A. Premier enjeu de la Préface aux Proêmes  : substituer à Paulhan le lecteur

Un dispositif énonciatif qui en appelle à une juridiction supérieure

Comme jadis les Douze petits écrits, la préface aux Proêmes se réfère d’entrée de jeu à la relation de l’auteur avec Jean Paulhan. La situation est cependant très différente : les Douze petits écrits mettaient Paulhan en position de destinataire puisqu’ils lui étaient dédiés (« à J.P ») et que le premier texte (« Excusez cette apparence de défaut… ») lui était adressé, à travers le pseudonyme d’Horatio. La préface aux Proêmes ne comporte en revanche aucune adresse à Jean Paulhan. Celui-ci, non nommé, simplement désigné par les termes « une certaine personne » (PR, I, 165), n’apparaît qu’en position de troisième personne : si on parle de lui, on ne lui parle cependant pas. A sa place, c’est le lecteur qui est de fait le destinataire implicite du discours – comme il est de règle dans toute préface528.

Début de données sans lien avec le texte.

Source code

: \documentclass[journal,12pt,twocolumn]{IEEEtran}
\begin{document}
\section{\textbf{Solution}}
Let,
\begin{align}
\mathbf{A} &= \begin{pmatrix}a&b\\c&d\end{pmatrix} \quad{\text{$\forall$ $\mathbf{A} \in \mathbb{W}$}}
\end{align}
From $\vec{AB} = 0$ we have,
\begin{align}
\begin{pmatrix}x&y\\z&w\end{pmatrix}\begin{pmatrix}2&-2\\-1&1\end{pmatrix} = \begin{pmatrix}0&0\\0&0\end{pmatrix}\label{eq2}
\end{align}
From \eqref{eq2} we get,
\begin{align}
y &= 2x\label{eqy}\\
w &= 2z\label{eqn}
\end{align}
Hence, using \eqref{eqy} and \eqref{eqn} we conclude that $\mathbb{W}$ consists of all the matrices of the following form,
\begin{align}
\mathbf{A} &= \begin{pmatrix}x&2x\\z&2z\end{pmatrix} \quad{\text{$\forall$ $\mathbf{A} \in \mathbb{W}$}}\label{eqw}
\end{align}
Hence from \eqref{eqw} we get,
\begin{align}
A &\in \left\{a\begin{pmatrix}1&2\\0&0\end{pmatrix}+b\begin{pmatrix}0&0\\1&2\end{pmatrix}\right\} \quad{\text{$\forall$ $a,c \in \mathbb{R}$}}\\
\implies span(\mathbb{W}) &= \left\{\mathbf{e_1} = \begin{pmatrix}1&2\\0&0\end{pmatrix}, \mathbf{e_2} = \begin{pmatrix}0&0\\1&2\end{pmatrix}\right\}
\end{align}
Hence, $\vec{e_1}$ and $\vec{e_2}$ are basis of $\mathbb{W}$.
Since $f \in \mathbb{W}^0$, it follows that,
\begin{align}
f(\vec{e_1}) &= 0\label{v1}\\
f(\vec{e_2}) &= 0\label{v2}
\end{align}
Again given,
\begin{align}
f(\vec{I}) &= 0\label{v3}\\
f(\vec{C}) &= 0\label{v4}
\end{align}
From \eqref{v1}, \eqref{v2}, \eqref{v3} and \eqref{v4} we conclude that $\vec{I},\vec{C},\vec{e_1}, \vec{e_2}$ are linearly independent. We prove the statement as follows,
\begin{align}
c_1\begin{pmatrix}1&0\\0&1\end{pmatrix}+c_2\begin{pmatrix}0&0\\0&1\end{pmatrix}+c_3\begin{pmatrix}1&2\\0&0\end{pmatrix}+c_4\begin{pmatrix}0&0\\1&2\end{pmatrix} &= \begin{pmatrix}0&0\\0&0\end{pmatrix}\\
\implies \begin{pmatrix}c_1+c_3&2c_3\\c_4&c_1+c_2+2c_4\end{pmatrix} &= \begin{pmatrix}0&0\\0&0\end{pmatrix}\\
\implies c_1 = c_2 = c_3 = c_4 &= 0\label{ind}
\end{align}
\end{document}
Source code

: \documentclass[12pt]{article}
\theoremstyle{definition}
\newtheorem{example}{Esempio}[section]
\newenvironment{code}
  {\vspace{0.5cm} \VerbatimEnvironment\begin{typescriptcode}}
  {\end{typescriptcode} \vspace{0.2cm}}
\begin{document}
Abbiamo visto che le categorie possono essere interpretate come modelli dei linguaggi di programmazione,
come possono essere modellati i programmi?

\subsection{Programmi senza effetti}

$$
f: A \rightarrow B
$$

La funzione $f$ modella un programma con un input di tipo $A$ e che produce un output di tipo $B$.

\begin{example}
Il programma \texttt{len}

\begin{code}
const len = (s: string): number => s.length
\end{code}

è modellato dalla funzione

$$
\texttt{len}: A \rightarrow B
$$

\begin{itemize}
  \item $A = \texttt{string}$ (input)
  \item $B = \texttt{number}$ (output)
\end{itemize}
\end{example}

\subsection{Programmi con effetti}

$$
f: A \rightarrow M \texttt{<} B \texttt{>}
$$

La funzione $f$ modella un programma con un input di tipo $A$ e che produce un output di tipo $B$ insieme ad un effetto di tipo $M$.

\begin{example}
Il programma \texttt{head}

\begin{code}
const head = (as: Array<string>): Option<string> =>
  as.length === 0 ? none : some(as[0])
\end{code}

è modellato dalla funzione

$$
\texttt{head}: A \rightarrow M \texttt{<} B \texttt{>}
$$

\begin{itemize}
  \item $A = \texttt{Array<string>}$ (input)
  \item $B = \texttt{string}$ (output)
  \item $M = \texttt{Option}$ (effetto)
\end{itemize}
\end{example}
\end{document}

Cependant si l’adresse au lecteur reste implicite, le message qui lui est destiné n’en apparaît pas moins fort clairement : Ponge lui soumet les jugements sévères de Paulhan sur son œuvre, et s’en remet finalement à lui pour estimer si ces jugements sont justifiés ou non. Selon la formule de Michel Collot529, Ponge semble « faire appel » des jugements de Paulhan. Le lecteur se voit conférer, par là même, le statut de juridiction supérieure. C’est désormais de son lecteur que Ponge attend le jugement sur son œuvre. Cette demande reste, il est vrai, habilement dissimulée derrière une apparence d’allégeance renouvelée à Paulhan : Ponge déclare que s’il publie les Proêmes malgré la désapprobation de Paulhan d’après qui ce livre risque de le « rendre ridicule ou odieux » (ibid., 165), c’est pour mériter au moins, par cette preuve de courage, l’estime de son mentor. En réalité, il est clair que cette décision est un refus de se soumettre, une façon de passer outre aux avis du maître, et de conférer au lecteur la mission de juger sur pièces.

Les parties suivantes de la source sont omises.